What to work on:
Extract every record, keeping each one exactly as it is.

===== Entries shown

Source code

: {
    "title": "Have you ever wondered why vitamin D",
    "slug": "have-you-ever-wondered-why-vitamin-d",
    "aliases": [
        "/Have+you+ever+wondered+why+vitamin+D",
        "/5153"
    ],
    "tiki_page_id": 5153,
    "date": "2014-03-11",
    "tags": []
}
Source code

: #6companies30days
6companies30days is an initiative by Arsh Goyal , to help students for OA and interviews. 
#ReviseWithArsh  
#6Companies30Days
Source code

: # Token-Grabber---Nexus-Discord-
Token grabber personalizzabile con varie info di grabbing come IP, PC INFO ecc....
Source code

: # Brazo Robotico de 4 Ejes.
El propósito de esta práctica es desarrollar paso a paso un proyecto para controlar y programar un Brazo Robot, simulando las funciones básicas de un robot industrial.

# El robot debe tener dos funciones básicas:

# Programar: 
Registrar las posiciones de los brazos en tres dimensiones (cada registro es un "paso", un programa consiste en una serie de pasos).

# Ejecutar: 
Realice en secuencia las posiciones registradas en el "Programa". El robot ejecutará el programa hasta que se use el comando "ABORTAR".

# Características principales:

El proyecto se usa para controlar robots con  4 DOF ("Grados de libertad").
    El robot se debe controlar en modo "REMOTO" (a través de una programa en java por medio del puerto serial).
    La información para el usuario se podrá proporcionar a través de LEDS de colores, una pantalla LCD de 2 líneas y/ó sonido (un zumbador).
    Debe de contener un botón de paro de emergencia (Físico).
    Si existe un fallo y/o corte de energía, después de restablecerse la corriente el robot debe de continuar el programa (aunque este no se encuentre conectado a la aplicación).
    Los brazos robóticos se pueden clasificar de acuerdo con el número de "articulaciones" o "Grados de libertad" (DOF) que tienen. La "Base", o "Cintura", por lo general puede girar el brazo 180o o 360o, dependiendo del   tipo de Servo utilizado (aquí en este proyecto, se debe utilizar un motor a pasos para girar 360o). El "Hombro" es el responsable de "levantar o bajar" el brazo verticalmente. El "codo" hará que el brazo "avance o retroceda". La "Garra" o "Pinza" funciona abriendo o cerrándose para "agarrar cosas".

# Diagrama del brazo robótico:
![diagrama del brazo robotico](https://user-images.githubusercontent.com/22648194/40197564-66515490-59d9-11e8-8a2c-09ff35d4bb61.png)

==========

Exercise output:
Source code

: {
    "title": "Have you ever wondered why vitamin D",
    "slug": "have-you-ever-wondered-why-vitamin-d",
    "aliases": [
        "/Have+you+ever+wondered+why+vitamin+D",
        "/5153"
    ],
    "tiki_page_id": 5153,
    "date": "2014-03-11",
    "tags": []
}
Source code

: #6companies30days
6companies30days is an initiative by Arsh Goyal , to help students for OA and interviews. 
#ReviseWithArsh  
#6Companies30Days
Source code

: # Token-Grabber---Nexus-Discord-
Token grabber personalizzabile con varie info di grabbing come IP, PC INFO ecc....
Source code

: # Brazo Robotico de 4 Ejes.
El propósito de esta práctica es desarrollar paso a paso un proyecto para controlar y programar un Brazo Robot, simulando las funciones básicas de un robot industrial.

# El robot debe tener dos funciones básicas:

# Programar: 
Registrar las posiciones de los brazos en tres dimensiones (cada registro es un "paso", un programa consiste en una serie de pasos).

# Ejecutar: 
Realice en secuencia las posiciones registradas en el "Programa". El robot ejecutará el programa hasta que se use el comando "ABORTAR".

# Características principales:

El proyecto se usa para controlar robots con  4 DOF ("Grados de libertad").
    El robot se debe controlar en modo "REMOTO" (a través de una programa en java por medio del puerto serial).
    La información para el usuario se podrá proporcionar a través de LEDS de colores, una pantalla LCD de 2 líneas y/ó sonido (un zumbador).
    Debe de contener un botón de paro de emergencia (Físico).
    Si existe un fallo y/o corte de energía, después de restablecerse la corriente el robot debe de continuar el programa (aunque este no se encuentre conectado a la aplicación).
    Los brazos robóticos se pueden clasificar de acuerdo con el número de "articulaciones" o "Grados de libertad" (DOF) que tienen. La "Base", o "Cintura", por lo general puede girar el brazo 180o o 360o, dependiendo del   tipo de Servo utilizado (aquí en este proyecto, se debe utilizar un motor a pasos para girar 360o). El "Hombro" es el responsable de "levantar o bajar" el brazo verticalmente. El "codo" hará que el brazo "avance o retroceda". La "Garra" o "Pinza" funciona abriendo o cerrándose para "agarrar cosas".

# Diagrama del brazo robótico:
![diagrama del brazo robotico](https://user-images.githubusercontent.com/22648194/40197564-66515490-59d9-11e8-8a2c-09ff35d4bb61.png)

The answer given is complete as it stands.